How is this argument of yours about gold different from the argument about dollars of the first post in this thread?
It's not, not at all. Gold is extremely useless. The only thing that makes people give it some trust is that there's not a whole lot more of it. Of course if any country went towards an all-out gold currency, and the gold price would skyrocket, maybe it'd become economical to start filtering the seas, or everyone would be standing knee-deep in the lakes like during the california gold rush.
We could try something that's useful for a change. Like, electrical energy. So instead of gold or paper money, we'd exchange super-efficient, powerful batteries that are handy and capable of carrying several megawatt hours. But the good news is, we don't need that, as long as we can use money-by-convention. Like gold or paper.
Maybe there will always be enough people who want gold, so its price will never go down.
Never say never, when talking about the future.
Yes, the price of gold could keep going up.

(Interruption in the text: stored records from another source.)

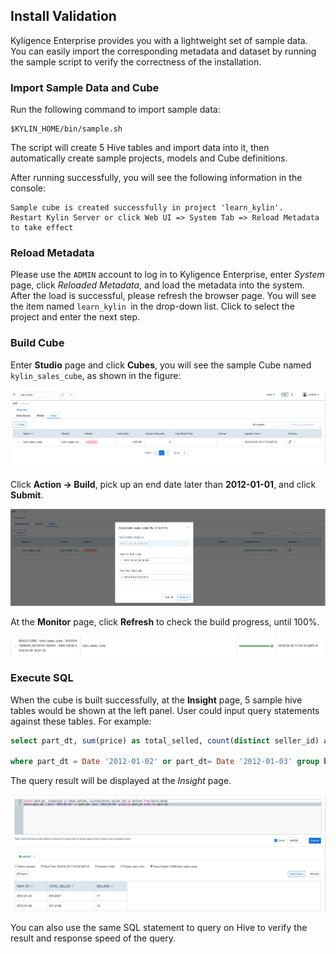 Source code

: ## Install Validation

Kyligence Enterprise provides you with a lightweight set of sample data. You can easily import the corresponding metadata and dataset by running the sample script to verify the correctness of the installation.

### Import Sample Data and Cube

Run the following command to import sample data:

```shell
$KYLIN_HOME/bin/sample.sh
```

The script will create 5 Hive tables and import data into it, then automatically create sample projects, models and Cube definitions.

After running successfully, you will see the following information in the console:

```shell
Sample cube is created successfully in project 'learn_kylin'.
Restart Kylin Server or click Web UI => System Tab => Reload Metadata to take effect
```

### Reload Metadata

Please use the `ADMIN` account to log in to Kyligence Enterprise, enter *System* page, click *Reloaded Metadata*, and load the metadata into the system. After the load is successful, please refresh the browser page. You will see the item named `learn_kylin `in the drop-down list. Click to select the project and enter the next step.

### Build Cube

Enter **Studio** page and click **Cubes**, you will see the sample Cube named `kylin_sales_cube`, as shown in the figure:

![](images/learn_kylin.png)

Click **Action -> Build**, pick up an end date later than **2012-01-01**, and click **Submit**.

![](images/build_cube.png)

At the **Monitor** page, click **Refresh** to check the build progress, until 100%.

![](images/insight.png)

### Execute SQL

When the cube is built successfully, at the **Insight** page, 5 sample hive tables would be shown at the left panel. User could input query statements against these tables. For example: 

```sql
select part_dt, sum(price) as total_selled, count(distinct seller_id) as sellers from kylin_sales

where part_dt = Date '2012-01-02' or part_dt= Date '2012-01-03' group by part_dt order by part_dt
```

The query result will be displayed at the *Insight* page.

![](images/query_result.png)

You can also use the same SQL statement to query on Hive to verify the result and response speed of the query. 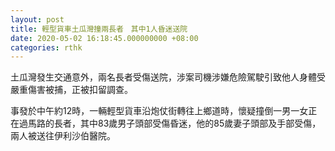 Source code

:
 ```yaml
---
layout: post
title: 輕型貨車土瓜灣撞兩長者　其中1人昏迷送院
date: 2020-05-02 16:18:45.000000000 +08:00
categories: rthk
---
```


土瓜灣發生交通意外，兩名長者受傷送院，涉案司機涉嫌危險駕駛引致他人身體受嚴重傷害被捕，正被扣留調查。

事發於中午約12時，一輛輕型貨車沿炮仗街轉往上鄉道時，懷疑撞倒一男一女正在過馬路的長者，其中83歲男子頭部受傷昏迷，他的85歲妻子頭部及手部受傷，兩人被送往伊利沙伯醫院。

the price of gold in Dollars? That'll go up for a while more, I think. But not necessarily against a more stable currency.
Also if I invested all my money in Google shares they might keep going up too,
for similiar reasons. Shares will go up dramatically in nominal value while the dollar goes down. But that doesn't matter, what's important is how the actual spending power develops.
but in general investing all you money in a risky asset is stupid. You run a large risk without getting a larger average return on investement. With the dollar on the other hand the price is being managed, so absent an unsound monetary policy inflation will be kept low.
The current monetary policy (which will result in inflation) is, lacking better alternatives, pretty sound.